What this task involves: Could each record be restated word for word?

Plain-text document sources
__________
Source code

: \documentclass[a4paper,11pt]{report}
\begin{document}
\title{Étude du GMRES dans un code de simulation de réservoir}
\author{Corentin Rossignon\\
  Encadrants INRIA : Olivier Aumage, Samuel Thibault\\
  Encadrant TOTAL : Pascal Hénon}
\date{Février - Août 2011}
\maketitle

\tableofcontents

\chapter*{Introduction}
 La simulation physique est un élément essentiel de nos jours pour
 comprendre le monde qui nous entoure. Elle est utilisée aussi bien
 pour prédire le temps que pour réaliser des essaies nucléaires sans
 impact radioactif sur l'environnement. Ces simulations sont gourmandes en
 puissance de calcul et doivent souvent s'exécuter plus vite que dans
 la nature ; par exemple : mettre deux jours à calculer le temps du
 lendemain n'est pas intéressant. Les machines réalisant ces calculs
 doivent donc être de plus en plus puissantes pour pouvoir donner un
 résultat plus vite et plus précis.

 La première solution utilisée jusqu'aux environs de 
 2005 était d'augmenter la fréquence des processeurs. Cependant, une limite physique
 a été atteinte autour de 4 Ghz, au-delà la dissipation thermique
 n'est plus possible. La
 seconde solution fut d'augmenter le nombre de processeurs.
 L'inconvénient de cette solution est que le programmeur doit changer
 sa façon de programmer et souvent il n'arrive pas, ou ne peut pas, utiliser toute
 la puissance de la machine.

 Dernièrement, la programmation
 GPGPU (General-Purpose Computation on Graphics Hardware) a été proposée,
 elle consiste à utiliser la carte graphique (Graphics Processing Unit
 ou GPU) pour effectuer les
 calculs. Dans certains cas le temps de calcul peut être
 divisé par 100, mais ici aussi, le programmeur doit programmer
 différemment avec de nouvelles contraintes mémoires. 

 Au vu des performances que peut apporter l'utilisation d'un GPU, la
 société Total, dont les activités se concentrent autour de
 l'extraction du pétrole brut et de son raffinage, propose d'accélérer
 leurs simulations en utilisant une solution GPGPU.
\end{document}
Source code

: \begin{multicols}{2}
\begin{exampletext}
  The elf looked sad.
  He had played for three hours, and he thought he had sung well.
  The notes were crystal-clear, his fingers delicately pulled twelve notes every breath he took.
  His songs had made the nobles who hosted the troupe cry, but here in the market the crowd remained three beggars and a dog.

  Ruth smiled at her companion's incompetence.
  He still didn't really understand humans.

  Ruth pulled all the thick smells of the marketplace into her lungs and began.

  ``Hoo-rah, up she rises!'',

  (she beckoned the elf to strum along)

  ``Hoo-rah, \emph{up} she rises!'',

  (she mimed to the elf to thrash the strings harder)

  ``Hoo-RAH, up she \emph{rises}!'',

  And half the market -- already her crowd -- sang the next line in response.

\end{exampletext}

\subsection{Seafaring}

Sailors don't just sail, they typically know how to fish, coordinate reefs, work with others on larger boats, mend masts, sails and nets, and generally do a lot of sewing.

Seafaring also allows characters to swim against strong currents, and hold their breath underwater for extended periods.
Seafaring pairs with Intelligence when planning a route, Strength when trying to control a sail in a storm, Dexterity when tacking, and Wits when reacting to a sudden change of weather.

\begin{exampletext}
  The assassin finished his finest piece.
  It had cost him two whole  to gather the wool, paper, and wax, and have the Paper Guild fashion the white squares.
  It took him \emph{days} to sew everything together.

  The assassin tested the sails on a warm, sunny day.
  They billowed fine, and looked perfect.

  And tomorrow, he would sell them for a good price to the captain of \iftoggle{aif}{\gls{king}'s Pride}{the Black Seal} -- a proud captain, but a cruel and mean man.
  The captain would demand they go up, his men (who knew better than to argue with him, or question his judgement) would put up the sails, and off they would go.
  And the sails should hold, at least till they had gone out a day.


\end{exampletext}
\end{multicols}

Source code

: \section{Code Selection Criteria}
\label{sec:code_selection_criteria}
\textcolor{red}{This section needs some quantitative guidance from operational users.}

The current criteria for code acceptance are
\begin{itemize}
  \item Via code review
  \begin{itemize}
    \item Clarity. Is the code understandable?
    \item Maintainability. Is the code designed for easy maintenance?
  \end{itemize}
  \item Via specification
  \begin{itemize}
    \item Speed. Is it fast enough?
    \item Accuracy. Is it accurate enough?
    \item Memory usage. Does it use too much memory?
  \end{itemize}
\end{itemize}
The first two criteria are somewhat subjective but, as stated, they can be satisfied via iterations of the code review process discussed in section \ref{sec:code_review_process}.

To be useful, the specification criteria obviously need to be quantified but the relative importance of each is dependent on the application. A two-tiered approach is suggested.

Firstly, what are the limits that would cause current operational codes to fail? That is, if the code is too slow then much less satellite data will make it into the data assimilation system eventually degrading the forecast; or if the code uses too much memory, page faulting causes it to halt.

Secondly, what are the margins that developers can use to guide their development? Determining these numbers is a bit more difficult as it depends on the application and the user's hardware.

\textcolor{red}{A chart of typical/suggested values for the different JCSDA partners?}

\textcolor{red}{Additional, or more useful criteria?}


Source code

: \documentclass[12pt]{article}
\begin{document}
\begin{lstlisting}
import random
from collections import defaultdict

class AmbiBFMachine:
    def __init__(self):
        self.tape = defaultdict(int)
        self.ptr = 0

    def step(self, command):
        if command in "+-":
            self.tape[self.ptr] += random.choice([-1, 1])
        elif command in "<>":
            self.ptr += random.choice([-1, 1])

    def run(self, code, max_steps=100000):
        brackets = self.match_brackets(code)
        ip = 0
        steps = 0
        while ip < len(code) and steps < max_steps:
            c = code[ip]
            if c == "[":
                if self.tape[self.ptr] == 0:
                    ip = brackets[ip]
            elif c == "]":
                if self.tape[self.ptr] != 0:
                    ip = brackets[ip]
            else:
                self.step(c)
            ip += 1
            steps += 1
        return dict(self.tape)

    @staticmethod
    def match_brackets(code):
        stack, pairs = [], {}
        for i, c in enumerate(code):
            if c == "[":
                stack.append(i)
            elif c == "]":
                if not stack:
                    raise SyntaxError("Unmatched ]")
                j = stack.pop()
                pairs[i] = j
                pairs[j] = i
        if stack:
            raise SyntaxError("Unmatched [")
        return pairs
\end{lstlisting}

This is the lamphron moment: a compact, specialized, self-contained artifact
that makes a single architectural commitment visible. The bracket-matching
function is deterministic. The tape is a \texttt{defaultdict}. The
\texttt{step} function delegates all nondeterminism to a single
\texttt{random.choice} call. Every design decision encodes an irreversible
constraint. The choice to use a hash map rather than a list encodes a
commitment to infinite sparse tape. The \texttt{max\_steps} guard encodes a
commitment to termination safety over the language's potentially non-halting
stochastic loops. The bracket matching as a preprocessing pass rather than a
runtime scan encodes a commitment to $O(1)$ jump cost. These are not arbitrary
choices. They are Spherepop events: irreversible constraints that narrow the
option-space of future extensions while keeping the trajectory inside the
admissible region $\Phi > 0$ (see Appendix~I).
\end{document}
__________
Solution to this problem:
Source code

: \documentclass[a4paper,11pt]{report}
\begin{document}
\title{Étude du GMRES dans un code de simulation de réservoir}
\author{Corentin Rossignon\\
  Encadrants INRIA : Olivier Aumage, Samuel Thibault\\
  Encadrant TOTAL : Pascal Hénon}
\date{Février - Août 2011}
\maketitle

\tableofcontents

\chapter*{Introduction}
 La simulation physique est un élément essentiel de nos jours pour
 comprendre le monde qui nous entoure. Elle est utilisée aussi bien
 pour prédire le temps que pour réaliser des essaies nucléaires sans
 impact radioactif sur l'environnement. Ces simulations sont gourmandes en
 puissance de calcul et doivent souvent s'exécuter plus vite que dans
 la nature ; par exemple : mettre deux jours à calculer le temps du
 lendemain n'est pas intéressant. Les machines réalisant ces calculs
 doivent donc être de plus en plus puissantes pour pouvoir donner un
 résultat plus vite et plus précis.

 La première solution utilisée jusqu'aux environs de 
 2005 était d'augmenter la fréquence des processeurs. Cependant, une limite physique
 a été atteinte autour de 4 Ghz, au-delà la dissipation thermique
 n'est plus possible. La
 seconde solution fut d'augmenter le nombre de processeurs.
 L'inconvénient de cette solution est que le programmeur doit changer
 sa façon de programmer et souvent il n'arrive pas, ou ne peut pas, utiliser toute
 la puissance de la machine.

 Dernièrement, la programmation
 GPGPU (General-Purpose Computation on Graphics Hardware) a été proposée,
 elle consiste à utiliser la carte graphique (Graphics Processing Unit
 ou GPU) pour effectuer les
 calculs. Dans certains cas le temps de calcul peut être
 divisé par 100, mais ici aussi, le programmeur doit programmer
 différemment avec de nouvelles contraintes mémoires. 

 Au vu des performances que peut apporter l'utilisation d'un GPU, la
 société Total, dont les activités se concentrent autour de
 l'extraction du pétrole brut et de son raffinage, propose d'accélérer
 leurs simulations en utilisant une solution GPGPU.
\end{document}
Source code

: \begin{multicols}{2}
\begin{exampletext}
  The elf looked sad.
  He had played for three hours, and he thought he had sung well.
  The notes were crystal-clear, his fingers delicately pulled twelve notes every breath he took.
  His songs had made the nobles who hosted the troupe cry, but here in the market the crowd remained three beggars and a dog.

  Ruth smiled at her companion's incompetence.
  He still didn't really understand humans.

  Ruth pulled all the thick smells of the marketplace into her lungs and began.

  ``Hoo-rah, up she rises!'',

  (she beckoned the elf to strum along)

  ``Hoo-rah, \emph{up} she rises!'',

  (she mimed to the elf to thrash the strings harder)

  ``Hoo-RAH, up she \emph{rises}!'',

  And half the market -- already her crowd -- sang the next line in response.

\end{exampletext}

\subsection{Seafaring}

Sailors don't just sail, they typically know how to fish, coordinate reefs, work with others on larger boats, mend masts, sails and nets, and generally do a lot of sewing.

Seafaring also allows characters to swim against strong currents, and hold their breath underwater for extended periods.
Seafaring pairs with Intelligence when planning a route, Strength when trying to control a sail in a storm, Dexterity when tacking, and Wits when reacting to a sudden change of weather.

\begin{exampletext}
  The assassin finished his finest piece.
  It had cost him two whole  to gather the wool, paper, and wax, and have the Paper Guild fashion the white squares.
  It took him \emph{days} to sew everything together.

  The assassin tested the sails on a warm, sunny day.
  They billowed fine, and looked perfect.

  And tomorrow, he would sell them for a good price to the captain of \iftoggle{aif}{\gls{king}'s Pride}{the Black Seal} -- a proud captain, but a cruel and mean man.
  The captain would demand they go up, his men (who knew better than to argue with him, or question his judgement) would put up the sails, and off they would go.
  And the sails should hold, at least till they had gone out a day.


\end{exampletext}
\end{multicols}

Source code

: \section{Code Selection Criteria}
\label{sec:code_selection_criteria}
\textcolor{red}{This section needs some quantitative guidance from operational users.}

The current criteria for code acceptance are
\begin{itemize}
  \item Via code review
  \begin{itemize}
    \item Clarity. Is the code understandable?
    \item Maintainability. Is the code designed for easy maintenance?
  \end{itemize}
  \item Via specification
  \begin{itemize}
    \item Speed. Is it fast enough?
    \item Accuracy. Is it accurate enough?
    \item Memory usage. Does it use too much memory?
  \end{itemize}
\end{itemize}
The first two criteria are somewhat subjective but, as stated, they can be satisfied via iterations of the code review process discussed in section \ref{sec:code_review_process}.

To be useful, the specification criteria obviously need to be quantified but the relative importance of each is dependent on the application. A two-tiered approach is suggested.

Firstly, what are the limits that would cause current operational codes to fail? That is, if the code is too slow then much less satellite data will make it into the data assimilation system eventually degrading the forecast; or if the code uses too much memory, page faulting causes it to halt.

Secondly, what are the margins that developers can use to guide their development? Determining these numbers is a bit more difficult as it depends on the application and the user's hardware.

\textcolor{red}{A chart of typical/suggested values for the different JCSDA partners?}

\textcolor{red}{Additional, or more useful criteria?}


Source code

: \documentclass[12pt]{article}
\begin{document}
\begin{lstlisting}
import random
from collections import defaultdict

class AmbiBFMachine:
    def __init__(self):
        self.tape = defaultdict(int)
        self.ptr = 0

    def step(self, command):
        if command in "+-":
            self.tape[self.ptr] += random.choice([-1, 1])
        elif command in "<>":
            self.ptr += random.choice([-1, 1])

    def run(self, code, max_steps=100000):
        brackets = self.match_brackets(code)
        ip = 0
        steps = 0
        while ip < len(code) and steps < max_steps:
            c = code[ip]
            if c == "[":
                if self.tape[self.ptr] == 0:
                    ip = brackets[ip]
            elif c == "]":
                if self.tape[self.ptr] != 0:
                    ip = brackets[ip]
            else:
                self.step(c)
            ip += 1
            steps += 1
        return dict(self.tape)

    @staticmethod
    def match_brackets(code):
        stack, pairs = [], {}
        for i, c in enumerate(code):
            if c == "[":
                stack.append(i)
            elif c == "]":
                if not stack:
                    raise SyntaxError("Unmatched ]")
                j = stack.pop()
                pairs[i] = j
                pairs[j] = i
        if stack:
            raise SyntaxError("Unmatched [")
        return pairs
\end{lstlisting}

This is the lamphron moment: a compact, specialized, self-contained artifact
that makes a single architectural commitment visible. The bracket-matching
function is deterministic. The tape is a \texttt{defaultdict}. The
\texttt{step} function delegates all nondeterminism to a single
\texttt{random.choice} call. Every design decision encodes an irreversible
constraint. The choice to use a hash map rather than a list encodes a
commitment to infinite sparse tape. The \texttt{max\_steps} guard encodes a
commitment to termination safety over the language's potentially non-halting
stochastic loops. The bracket matching as a preprocessing pass rather than a
runtime scan encodes a commitment to $O(1)$ jump cost. These are not arbitrary
choices. They are Spherepop events: irreversible constraints that narrow the
option-space of future extensions while keeping the trajectory inside the
admissible region $\Phi > 0$ (see Appendix~I).
\end{document}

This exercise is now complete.